Study material:

"""

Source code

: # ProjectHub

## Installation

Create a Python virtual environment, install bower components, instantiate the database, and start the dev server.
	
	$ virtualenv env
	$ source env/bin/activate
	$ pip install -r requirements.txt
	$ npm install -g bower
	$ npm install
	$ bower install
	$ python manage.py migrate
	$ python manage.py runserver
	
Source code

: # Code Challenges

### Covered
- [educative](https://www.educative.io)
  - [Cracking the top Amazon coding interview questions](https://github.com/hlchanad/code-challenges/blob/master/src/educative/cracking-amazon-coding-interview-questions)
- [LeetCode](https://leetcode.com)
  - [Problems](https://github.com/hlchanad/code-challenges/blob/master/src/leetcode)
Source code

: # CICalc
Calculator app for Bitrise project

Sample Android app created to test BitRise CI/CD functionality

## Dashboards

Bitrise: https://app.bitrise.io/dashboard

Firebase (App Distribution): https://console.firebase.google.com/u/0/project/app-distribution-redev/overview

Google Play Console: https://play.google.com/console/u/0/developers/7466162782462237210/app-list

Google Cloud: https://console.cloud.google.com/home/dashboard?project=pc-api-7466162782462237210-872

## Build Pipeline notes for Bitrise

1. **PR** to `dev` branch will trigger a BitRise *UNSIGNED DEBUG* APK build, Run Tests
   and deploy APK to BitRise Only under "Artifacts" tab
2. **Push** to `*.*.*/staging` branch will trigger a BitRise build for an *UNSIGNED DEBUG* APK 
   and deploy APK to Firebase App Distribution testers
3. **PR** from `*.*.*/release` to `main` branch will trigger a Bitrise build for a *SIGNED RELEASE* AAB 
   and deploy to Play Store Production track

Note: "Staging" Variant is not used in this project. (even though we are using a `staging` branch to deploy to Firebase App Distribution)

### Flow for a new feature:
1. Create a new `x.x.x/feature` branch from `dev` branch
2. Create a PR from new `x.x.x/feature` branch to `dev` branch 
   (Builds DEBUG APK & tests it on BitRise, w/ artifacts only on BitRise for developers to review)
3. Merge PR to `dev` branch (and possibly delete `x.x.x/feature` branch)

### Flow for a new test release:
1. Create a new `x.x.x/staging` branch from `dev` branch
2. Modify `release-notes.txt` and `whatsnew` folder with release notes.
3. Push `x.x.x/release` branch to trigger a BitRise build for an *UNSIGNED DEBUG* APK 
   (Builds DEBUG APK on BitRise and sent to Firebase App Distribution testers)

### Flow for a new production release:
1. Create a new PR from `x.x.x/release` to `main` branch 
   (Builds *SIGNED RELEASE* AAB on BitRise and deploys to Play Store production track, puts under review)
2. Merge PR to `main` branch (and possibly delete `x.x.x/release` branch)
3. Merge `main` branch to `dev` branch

"""

Every entry is to be restated word for word.

Answer to this exercise:
Source code

: # ProjectHub

## Installation

Create a Python virtual environment, install bower components, instantiate the database, and start the dev server.
	
	$ virtualenv env
	$ source env/bin/activate
	$ pip install -r requirements.txt
	$ npm install -g bower
	$ npm install
	$ bower install
	$ python manage.py migrate
	$ python manage.py runserver
	
Source code

: # Code Challenges

### Covered
- [educative](https://www.educative.io)
  - [Cracking the top Amazon coding interview questions](https://github.com/hlchanad/code-challenges/blob/master/src/educative/cracking-amazon-coding-interview-questions)
- [LeetCode](https://leetcode.com)
  - [Problems](https://github.com/hlchanad/code-challenges/blob/master/src/leetcode)
Source code

: # CICalc
Calculator app for Bitrise project

Sample Android app created to test BitRise CI/CD functionality

## Dashboards

Bitrise: https://app.bitrise.io/dashboard

Firebase (App Distribution): https://console.firebase.google.com/u/0/project/app-distribution-redev/overview

Google Play Console: https://play.google.com/console/u/0/developers/7466162782462237210/app-list

Google Cloud: https://console.cloud.google.com/home/dashboard?project=pc-api-7466162782462237210-872

## Build Pipeline notes for Bitrise

1. **PR** to `dev` branch will trigger a BitRise *UNSIGNED DEBUG* APK build, Run Tests
   and deploy APK to BitRise Only under "Artifacts" tab
2. **Push** to `*.*.*/staging` branch will trigger a BitRise build for an *UNSIGNED DEBUG* APK 
   and deploy APK to Firebase App Distribution testers
3. **PR** from `*.*.*/release` to `main` branch will trigger a Bitrise build for a *SIGNED RELEASE* AAB 
   and deploy to Play Store Production track

Note: "Staging" Variant is not used in this project. (even though we are using a `staging` branch to deploy to Firebase App Distribution)

### Flow for a new feature:
1. Create a new `x.x.x/feature` branch from `dev` branch
2. Create a PR from new `x.x.x/feature` branch to `dev` branch 
   (Builds DEBUG APK & tests it on BitRise, w/ artifacts only on BitRise for developers to review)
3. Merge PR to `dev` branch (and possibly delete `x.x.x/feature` branch)

### Flow for a new test release:
1. Create a new `x.x.x/staging` branch from `dev` branch
2. Modify `release-notes.txt` and `whatsnew` folder with release notes.
3. Push `x.x.x/release` branch to trigger a BitRise build for an *UNSIGNED DEBUG* APK 
   (Builds DEBUG APK on BitRise and sent to Firebase App Distribution testers)

### Flow for a new production release:
1. Create a new PR from `x.x.x/release` to `main` branch 
   (Builds *SIGNED RELEASE* AAB on BitRise and deploys to Play Store production track, puts under review)
2. Merge PR to `main` branch (and possibly delete `x.x.x/release` branch)
3. Merge `main` branch to `dev` branch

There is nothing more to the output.